Biogenesis, mitochondrial assembly and function of human FeS-dependent molybdenum cofactor synthesis MOCS1 proteins

Günter Schwarz
Universität Köln

The molybdenum cofactor (Moco) is synthesized in a highly conserved multi-step pathway which is strictly dependent on the biosynthesis of [4Fe-4S] clusters. Human MOCS1 proteins are expressed by alternative splicing yielding two active proteins, MOCS1A and MOCS1AB. MOCS1A harbours two [4Fe-4S] clusters and is suggested to catalyse the radical SAM-dependent conversion of GTP into 3´,8-cylo-dihydro-GTP based on findings in E. coli. MOCS1AB represents a fusion protein of the MOCS1A and MOCS1B domains with only the MOCS1B domain exhibiting activity. Even though the overall biosynthesis of Moco is highly conserved, the fusion of MOCS1A and MOCS1B can only be found in animals and fungi. Whether this fusion has any effect on protein function or maturation has yet to be answered.

After having identified both MOCS1A and MOCS1AB as mitochondrial proteins it remains to be elucidated, what functions are retained within the MOCS1A domain, how are the [4Fe-4S] clusters incorporated, how does this domain interact with the MOCS1A protein and how does the overall machinery function and assemble within mitochondria. Additionally functional aspects of the reaction mechanism and parameters of MOCS1 proteins are yet to be determined. This is of particular interest in order to understand Moco deficiencies (MoCD) caused by single amino acid exchanges resulting in severe neurodegeneration.

Furthermore the interplay of [FeS] cluster biogenesis and MOCS1 activity still remains unclear. Therefore we are interested in investigating the influence of diseases linked to [4Fe-4S] cluster biosynthesis to MoCD, since diseases linked to FeS protein assembly often also manifest with sever neurodegeneration. In this context we are interested in the [4Fe-4S] cluster maturation and insertion in MOCS1A proteins within the mitochondrial matrix.

 

Collaborations

Roland Lill (Marburg): Determination of the influence of different FeS protein maturation defects on Moco synthesis by investigating the function of MOCS1A. We will focus on SiRNA based depletion of either core ISC components, ABCB7, or ISCA-IBA57 proteins to analyse where MOCS1A receives its [4Fe-4S] cluster. Furthermore, patient fibroblast and body fluids will be provided to determine Mo enzyme activities and Mo enzyme biomarkers.

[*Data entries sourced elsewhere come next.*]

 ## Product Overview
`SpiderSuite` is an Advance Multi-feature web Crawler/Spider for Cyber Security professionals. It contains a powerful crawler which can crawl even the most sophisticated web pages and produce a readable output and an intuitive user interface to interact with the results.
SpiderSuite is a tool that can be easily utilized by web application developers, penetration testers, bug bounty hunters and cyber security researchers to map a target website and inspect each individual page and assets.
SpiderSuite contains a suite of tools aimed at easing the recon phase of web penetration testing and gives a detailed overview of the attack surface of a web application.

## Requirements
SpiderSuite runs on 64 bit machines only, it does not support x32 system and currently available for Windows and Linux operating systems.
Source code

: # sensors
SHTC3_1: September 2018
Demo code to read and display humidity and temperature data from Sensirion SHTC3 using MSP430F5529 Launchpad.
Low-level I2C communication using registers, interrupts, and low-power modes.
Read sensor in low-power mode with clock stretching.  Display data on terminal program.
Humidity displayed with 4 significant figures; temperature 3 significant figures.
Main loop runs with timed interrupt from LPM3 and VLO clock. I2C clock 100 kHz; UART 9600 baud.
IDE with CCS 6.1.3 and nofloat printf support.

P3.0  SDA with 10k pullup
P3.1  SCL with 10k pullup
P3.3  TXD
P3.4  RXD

Silke Leimkühler (Potsdam): Bacterial Moco synthesis and comparison of our MOCS1 data to MoaA and MoaC. Determination of Fe content by ICP-MS.

Ralf R. Mendel (Braunschweig): The Mendel lab aims to relocate the step 1 in Moco synthesis from mitochondria into the cytosol. Comparison of our results with the Nit7A/AB proteins.

Antonio J. Pierik (Kaiserslautern): EPR spectroscopy of MOCS1A and MOCS1AB proteins.

Volker Schünemann (Kaiserslautern): Mössbauer spectroscopy of MOCS1A and MOCS1AB proteins.

Carsten Berndt (Düsseldorf): Investigation of the potential molecular link between glutaredoxins (Grxs), Moco biosynthesis, and activities of Moco enzymes. We will measure activity of Moco proteins in cell lines with modulated expression of Grx2 (redox regulation), Grx3 (iron trafficking) or Grx5 (FeS cluster biosynthesis). We will also investigate sulfite oxidase related biomarker status in Grx deficient mice.

Johann Heider (Marburg) and Matthias Boll (Freiburg): Support in the in vitro insertion of tungsten cofactor (Wco) via Wco synthesizing proteins (MoaB and MoeA1/A2) that convert metal-binding pterin (MPT) into Wco.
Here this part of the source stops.